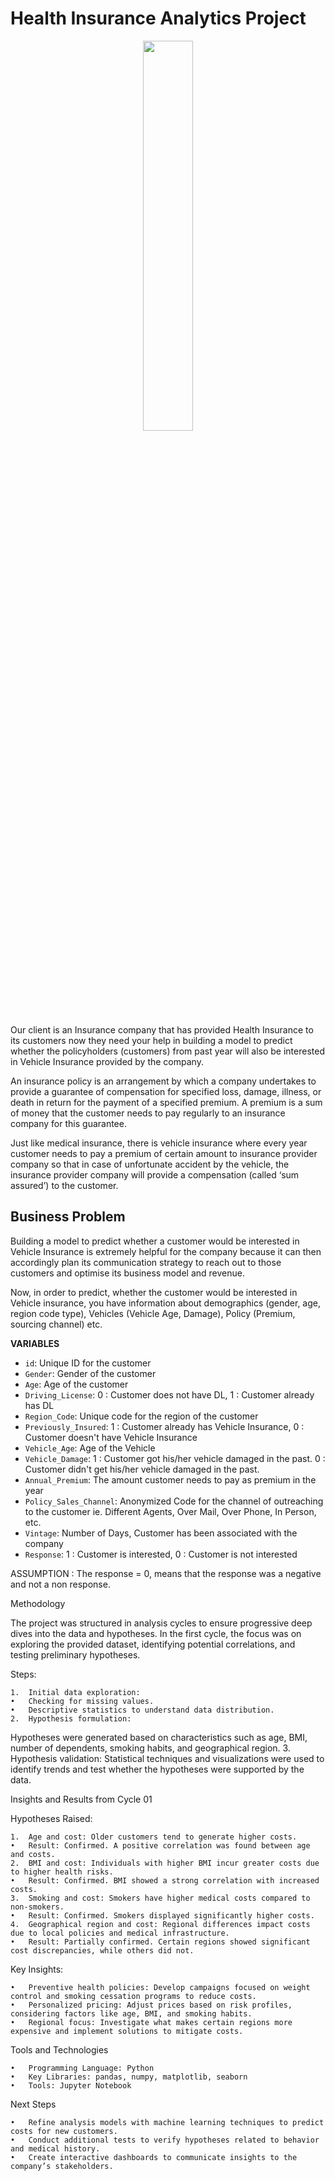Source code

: # Health Insurance Analytics Project
<center><img width="40%" src="https://img.freepik.com/free-vector/social-security-concept-illustration_114360-17279.jpg?t=st=1731539901~exp=1731543501~hmac=f2cec6918cf5f73b2fabc8333bffb8216ee41c5c08ac1326536af5fd3c35c89b&w=1380"></center>

Our client is an Insurance company that has provided Health Insurance to its customers now they need your help in building a model to predict whether the policyholders (customers) from past year will also be interested in Vehicle Insurance provided by the company.

An insurance policy is an arrangement by which a company undertakes to provide a guarantee of compensation for specified loss, damage, illness, or death in return for the payment of a specified premium. A premium is a sum of money that the customer needs to pay regularly to an insurance company for this guarantee.

Just like medical insurance, there is vehicle insurance where every year customer needs to pay a premium of certain amount to insurance provider company so that in case of unfortunate accident by the vehicle, the insurance provider company will provide a compensation (called ‘sum assured’) to the customer.

## Business Problem

Building a model to predict whether a customer would be interested in Vehicle Insurance is extremely helpful for the company because it can then accordingly plan its communication strategy to reach out to those customers and optimise its business model and revenue.

Now, in order to predict, whether the customer would be interested in Vehicle insurance, you have information about demographics (gender, age, region code type), Vehicles (Vehicle Age, Damage), Policy (Premium, sourcing channel) etc.

**VARIABLES**

* `id`:   Unique ID for the customer
* `Gender`:   Gender of the customer
* `Age`:	Age of the customer
* `Driving_License`:	0 : Customer does not have DL, 1 : Customer already has DL
* `Region_Code`:	Unique code for the region of the customer
* `Previously_Insured`:	1 : Customer already has Vehicle Insurance, 0 : Customer doesn't have Vehicle Insurance
* `Vehicle_Age`:	Age of the Vehicle
* `Vehicle_Damage`:	1 : Customer got his/her vehicle damaged in the past. 0 : Customer didn't get his/her vehicle damaged in the past.
* `Annual_Premium`:	The amount customer needs to pay as premium in the year
* `Policy_Sales_Channel`: Anonymized Code for the channel of outreaching to the customer ie. Different Agents, Over Mail, Over Phone, In Person, etc.
* `Vintage`:	Number of Days, Customer has been associated with the company
* `Response`:	1 : Customer is interested, 0 : Customer is not interested

ASSUMPTION : The response  = 0, means that the response was a negative and not a non response.

Methodology

The project was structured in analysis cycles to ensure progressive deep dives into the data and hypotheses. In the first cycle, the focus was on exploring the provided dataset, identifying potential correlations, and testing preliminary hypotheses.

Steps:

	1.	Initial data exploration:
	•	Checking for missing values.
	•	Descriptive statistics to understand data distribution.
	2.	Hypothesis formulation:
Hypotheses were generated based on characteristics such as age, BMI, number of dependents, smoking habits, and geographical region.
	3.	Hypothesis validation:
Statistical techniques and visualizations were used to identify trends and test whether the hypotheses were supported by the data.

Insights and Results from Cycle 01

Hypotheses Raised:

	1.	Age and cost: Older customers tend to generate higher costs.
	•	Result: Confirmed. A positive correlation was found between age and costs.
	2.	BMI and cost: Individuals with higher BMI incur greater costs due to higher health risks.
	•	Result: Confirmed. BMI showed a strong correlation with increased costs.
	3.	Smoking and cost: Smokers have higher medical costs compared to non-smokers.
	•	Result: Confirmed. Smokers displayed significantly higher costs.
	4.	Geographical region and cost: Regional differences impact costs due to local policies and medical infrastructure.
	•	Result: Partially confirmed. Certain regions showed significant cost discrepancies, while others did not.

Key Insights:

	•	Preventive health policies: Develop campaigns focused on weight control and smoking cessation programs to reduce costs.
	•	Personalized pricing: Adjust prices based on risk profiles, considering factors like age, BMI, and smoking habits.
	•	Regional focus: Investigate what makes certain regions more expensive and implement solutions to mitigate costs.

Tools and Technologies

	•	Programming Language: Python
	•	Key Libraries: pandas, numpy, matplotlib, seaborn
	•	Tools: Jupyter Notebook

Next Steps

	•	Refine analysis models with machine learning techniques to predict costs for new customers.
	•	Conduct additional tests to verify hypotheses related to behavior and medical history.
	•	Create interactive dashboards to communicate insights to the company’s stakeholders.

## Exercise
Lines above with "based" in them are the ones to copy.

## Problem solution
Hypotheses were generated based on characteristics such as age, BMI, number of dependents, smoking habits, and geographical region.
	•	Personalized pricing: Adjust prices based on risk profiles, considering factors like age, BMI, and smoking habits.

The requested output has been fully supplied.